(Collected data)
------
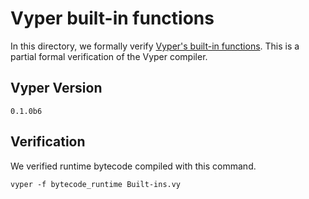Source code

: # Vyper built-in functions
In this directory, we formally verify [Vyper's built-in functions](https://vyper.readthedocs.io/en/latest/built-in-functions.html).
This is a partial formal verification of the Vyper compiler.

## Vyper Version
`0.1.0b6`

## Verification
We verified runtime bytecode compiled with this command.
```
vyper -f bytecode_runtime Built-ins.vy
```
------
Copy exactly the line that contains "We verified runtime" and every line after it through the end of the entries, with nothing added.

- _Reply_
We verified runtime bytecode compiled with this command.
```
vyper -f bytecode_runtime Built-ins.vy
```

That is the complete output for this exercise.